I can spot a fake person a mile away. It’s a bit exaggerated but close. I think you learn to see the fake ones, the more experience you get from them. First you see them as a possible friend but discover later that they’re just pretending to like you. They can already be your friend but still stab you in the back.
I had friends like that. I had a friend in elementary school who I spent my time in and out of it. We used to go buy candy after school. I didn’t know at the time that I was the one who had to pay for it. My mother told me later that she’s just used me for that. Luckily our class spirit was high so I had other friends. I was still friend’s with her but I saw her differently when she said something about me to another class mate who was nice enough to tell me what she had said. This person who I thought were my friend, the person who was the only one who attended one of my birthday parties when the others couldn’t make it (the curse of being born in the beginning of summer vacation I might add 😉 ), talks shit behind my back. I got to know about it through another friend which is better than not hearing at all. Which comes to the next fake person.
I flunked 4th grade so I had to leave my old class behind. It was a shame since in this new class things weren’t as good. The first year went OK but when the 5th grade came, it was hell after that. There was this girl who I went to the same daycare center with when we were kids. We became friends. I don’t know what happened but her other friend who were this who turned the others against me. My “friend” chose who to be friends with. One day she wanted to spend time with me and the next with the other. When she had a fight with her other friend, suddenly I was good enough to be her friend. One day she wasn’t my friend at all. This Miss Petty was more important. Speaking of fake. She probably thought she was so perfect. She couldn’t even sit at the same table in the cafeteria because she couldn’t stand my bad skin. This former friend told me about it. Well, I’m sorry for being a teenager. I was one year older than them anyway.
Once in gym class I accidentally smiled and this friend said to me “Don’t laugh at my friend” In this annoyed voice. I wasn’t laughing at her friend at all. It was just so immature of her by reacting like that. It was really childish when I thought about it years later. She was the most fake friend I ever had.
This experience did have some effect on me. I lost my trust in people and found it difficult to find new one’s. I learned to be alone. I didn’t need friends because what’s the point if they really don’t want to know you. I recognised they were fake. They pretended to be friendly but they just wanted to mock me.
One good example were when I went to business school. My class was full of fakes. One asked me if I had a driver’s licence and looked at me like I was retarded. Why were they asking if I had? One invited me to they’re drinking party. For mocking that’s for sure. It was probably because I was quiet. They didn’t even bother getting to know me. I happened to say something in class once and they gave me “Wow, she can talk”- look. Well duh. I might not say much but I’m not mute.

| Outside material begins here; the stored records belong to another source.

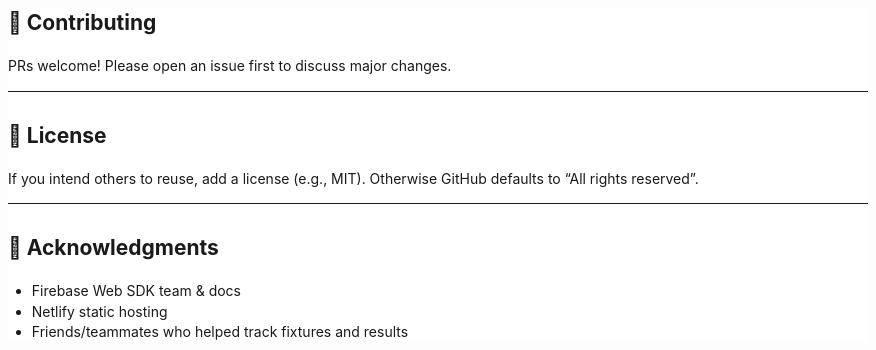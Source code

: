 
## 🤝 Contributing

PRs welcome! Please open an issue first to discuss major changes.

---

## 📝 License

If you intend others to reuse, add a license (e.g., MIT). Otherwise GitHub defaults to “All rights reserved”.

---

## 🙏 Acknowledgments

* Firebase Web SDK team & docs
* Netlify static hosting
* Friends/teammates who helped track fixtures and results
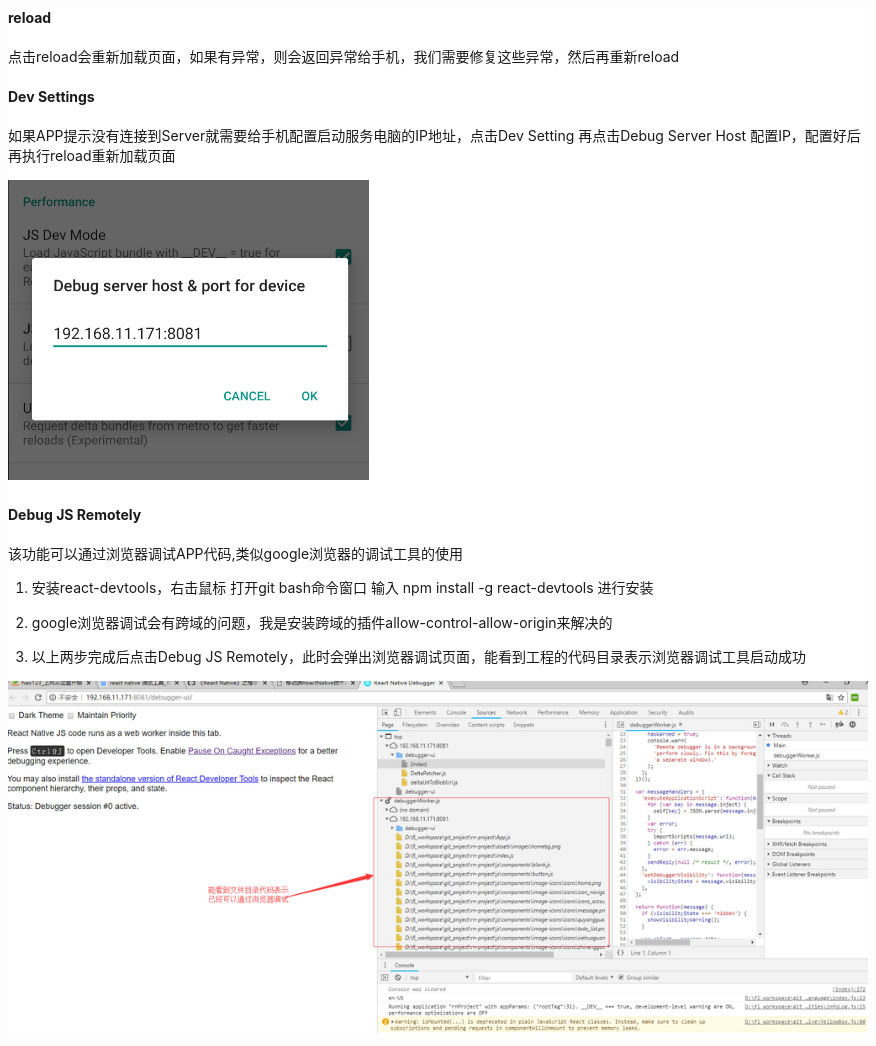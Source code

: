 #### reload

点击reload会重新加载页面，如果有异常，则会返回异常给手机，我们需要修复这些异常，然后再重新reload

#### Dev Settings

如果APP提示没有连接到Server就需要给手机配置启动服务电脑的IP地址，点击Dev Setting 再点击Debug Server Host 配置IP，配置好后再执行reload重新加载页面

![An image](./images/dev_tool3.png)

#### Debug JS Remotely  

该功能可以通过浏览器调试APP代码,类似google浏览器的调试工具的使用
1. 安装react-devtools，右击鼠标 打开git bash命令窗口 输入 npm install -g react-devtools 进行安装

2. google浏览器调试会有跨域的问题，我是安装跨域的插件allow-control-allow-origin来解决的

3. 以上两步完成后点击Debug JS Remotely，此时会弹出浏览器调试页面，能看到工程的代码目录表示浏览器调试工具启动成功

![An image](./images/dev_tool1.png)

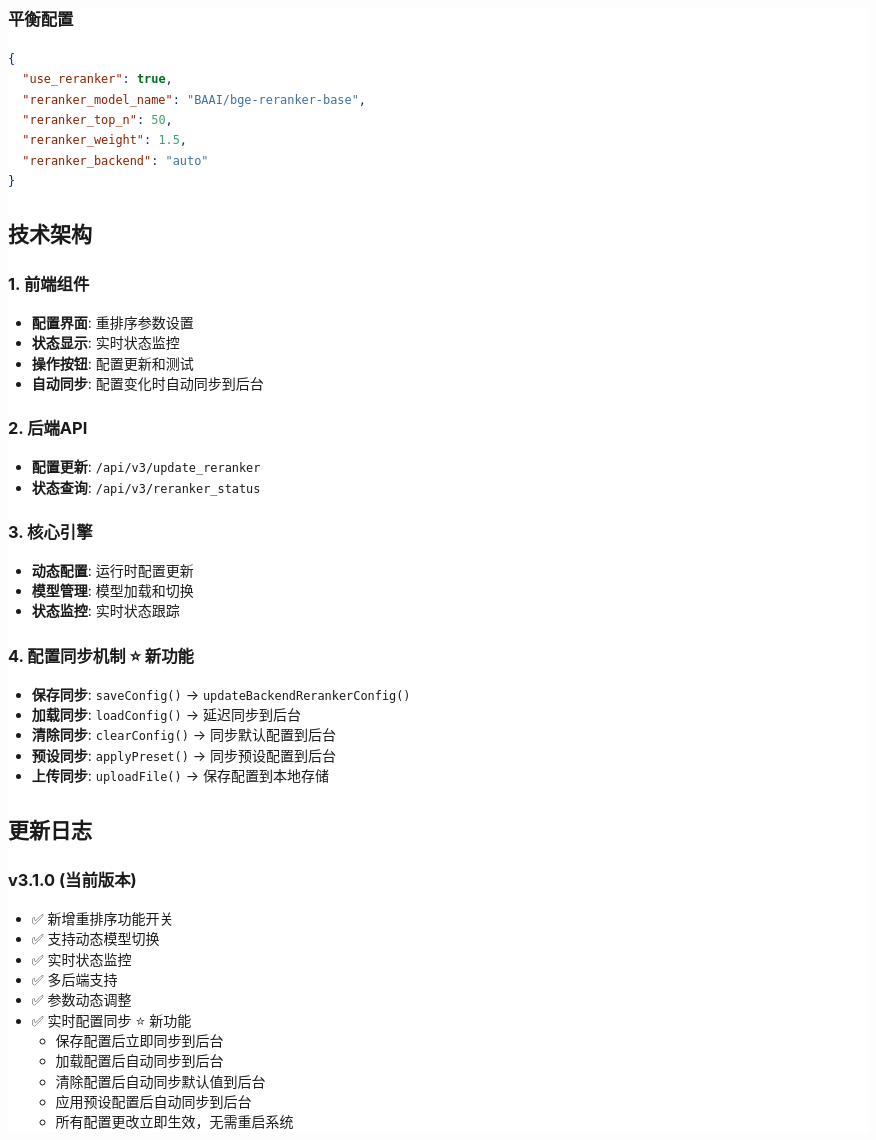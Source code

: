 ### 平衡配置
```json
{
  "use_reranker": true,
  "reranker_model_name": "BAAI/bge-reranker-base",
  "reranker_top_n": 50,
  "reranker_weight": 1.5,
  "reranker_backend": "auto"
}
```

## 技术架构

### 1. 前端组件
- **配置界面**: 重排序参数设置
- **状态显示**: 实时状态监控
- **操作按钮**: 配置更新和测试
- **自动同步**: 配置变化时自动同步到后台

### 2. 后端API
- **配置更新**: `/api/v3/update_reranker`
- **状态查询**: `/api/v3/reranker_status`

### 3. 核心引擎
- **动态配置**: 运行时配置更新
- **模型管理**: 模型加载和切换
- **状态监控**: 实时状态跟踪

### 4. 配置同步机制 ⭐ 新功能
- **保存同步**: `saveConfig()` → `updateBackendRerankerConfig()`
- **加载同步**: `loadConfig()` → 延迟同步到后台
- **清除同步**: `clearConfig()` → 同步默认配置到后台
- **预设同步**: `applyPreset()` → 同步预设配置到后台
- **上传同步**: `uploadFile()` → 保存配置到本地存储

## 更新日志

### v3.1.0 (当前版本)
- ✅ 新增重排序功能开关
- ✅ 支持动态模型切换
- ✅ 实时状态监控
- ✅ 多后端支持
- ✅ 参数动态调整
- ✅ 实时配置同步 ⭐ 新功能
  - 保存配置后立即同步到后台
  - 加载配置后自动同步到后台
  - 清除配置后自动同步默认值到后台
  - 应用预设配置后自动同步到后台
  - 所有配置更改立即生效，无需重启系统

What I remember most of my time in this school was this guy who asked me if I’ve been in a horror movie. At the time I didn’t quite understand what he meant. “How come?” I said. “No special reason” was his reply. Only when I started to remember years later about this I realised, he meant I was ugly. If it had happened now I would had said something. “Well have you looked yourself in the mirror lately?” Or “yes I have” and would have said “Boo” in his face. He wasn’t good-looking either so maybe he’s been in one. I was only there about a year and then I gave up. One of the reasons was these narrow-minded class mates.
I’m much stronger person because of these bad experiences. I would never let people treat me that way again. I’m so used to be alone so friends only feel like a hindrance. If I take part in events or studying, I never even try to become friends with others. I rather meet people, talk to them possibly but that’s about it. I don’t want to get stuck in a rut. I’m my best friend. I know everything about me and trust myself. Maybe I’m lying to myself that I can be happy alone but at least I don’t get hurt my other people’s lies. Some might think this kind of approach is not healthy but it works for me. It does have it disadvantages though. I’ll probably become one of those old ladies with cats. Minus the cats obviously. I’ve accepted my destiny, to be alone without friends as depressive as it’s sounds. Alone, not lonely. See the difference. There are a lot of people out there who are nice and who are not fake. Those are the people who matters. But I’m just too lazy to find them. As long as internet works I’m never alone. There are fakes there too but I know one when I see one.